DESMO-J is a discrete event simulation library developed in Java.

Overview

DESMO-J is an acronym for Discrete-Event Simulation Modelling in Java. DESMO-J allows for rapidly and flexibly building discrete event simulation models in Java, supporting both the event-oriented and process-oriented world view. DESMO-J provides a comprehensive set of readily usable Java classes for stochastic distributions, static model components (like queues or resource synchronization), time representation and scheduling, experiment conduction and reporting. Supported by this simulation infrastructure, the user is free to concentrate on specifying the model's behaviour in terms of events or processes.

Development

  
  
  

DESMO-J has been developed at University of Hamburg's research group of Modelling and Simulation.
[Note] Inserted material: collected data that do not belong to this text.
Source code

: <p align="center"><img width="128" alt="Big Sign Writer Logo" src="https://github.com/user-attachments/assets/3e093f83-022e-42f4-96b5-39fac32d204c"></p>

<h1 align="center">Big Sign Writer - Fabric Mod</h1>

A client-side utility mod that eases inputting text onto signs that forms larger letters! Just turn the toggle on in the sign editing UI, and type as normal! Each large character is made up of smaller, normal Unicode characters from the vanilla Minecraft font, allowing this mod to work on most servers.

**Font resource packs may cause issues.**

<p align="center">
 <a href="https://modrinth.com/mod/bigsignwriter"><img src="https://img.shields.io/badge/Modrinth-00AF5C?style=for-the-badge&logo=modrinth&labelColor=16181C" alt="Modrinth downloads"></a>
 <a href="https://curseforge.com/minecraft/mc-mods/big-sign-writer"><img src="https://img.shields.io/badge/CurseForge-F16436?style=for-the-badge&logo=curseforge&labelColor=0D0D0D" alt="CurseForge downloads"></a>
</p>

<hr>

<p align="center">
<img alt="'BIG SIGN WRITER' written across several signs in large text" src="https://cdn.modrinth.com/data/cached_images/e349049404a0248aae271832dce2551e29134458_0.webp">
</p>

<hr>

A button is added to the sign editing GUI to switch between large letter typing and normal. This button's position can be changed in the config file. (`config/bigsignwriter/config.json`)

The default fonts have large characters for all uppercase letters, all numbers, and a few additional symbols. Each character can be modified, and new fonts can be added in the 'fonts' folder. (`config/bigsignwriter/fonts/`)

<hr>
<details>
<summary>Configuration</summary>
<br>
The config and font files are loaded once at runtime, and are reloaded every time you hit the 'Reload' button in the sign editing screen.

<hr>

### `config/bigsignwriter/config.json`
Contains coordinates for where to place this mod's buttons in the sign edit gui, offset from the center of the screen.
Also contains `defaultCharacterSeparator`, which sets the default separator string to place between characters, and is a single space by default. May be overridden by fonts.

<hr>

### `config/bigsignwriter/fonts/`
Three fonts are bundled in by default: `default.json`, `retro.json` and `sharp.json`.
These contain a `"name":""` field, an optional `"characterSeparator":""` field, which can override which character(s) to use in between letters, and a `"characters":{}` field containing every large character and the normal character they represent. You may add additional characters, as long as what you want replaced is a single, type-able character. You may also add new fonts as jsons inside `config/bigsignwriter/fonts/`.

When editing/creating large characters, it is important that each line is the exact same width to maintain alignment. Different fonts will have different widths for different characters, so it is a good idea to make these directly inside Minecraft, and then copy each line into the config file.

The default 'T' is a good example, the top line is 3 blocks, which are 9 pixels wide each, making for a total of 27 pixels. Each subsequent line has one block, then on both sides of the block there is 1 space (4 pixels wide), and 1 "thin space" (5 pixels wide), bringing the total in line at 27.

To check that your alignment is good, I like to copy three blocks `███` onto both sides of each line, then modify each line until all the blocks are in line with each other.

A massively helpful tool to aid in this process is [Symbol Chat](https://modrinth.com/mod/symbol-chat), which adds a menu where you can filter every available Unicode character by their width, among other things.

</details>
First released in 1999, the environment continues to be maintained and kept up to date, now in terms of a SourceForge Project. DESMO-J's predecessor was DESMO, a Modula-2-based simulation library, which in turn was inspired by DEMOS, a system for discrete event modelling on Simula.
A companion book has appeared 2005.

Features 

Besides providing a hybrid discrete event simulation environment able to process event as well as process model descriptions, key features of DESMO-J include:

 A GUI for experiment conduction
 2D animation, based on icons and symbols
 3D visualization, based on Java3d

Furthermore, an online tutorial is available on the project web page.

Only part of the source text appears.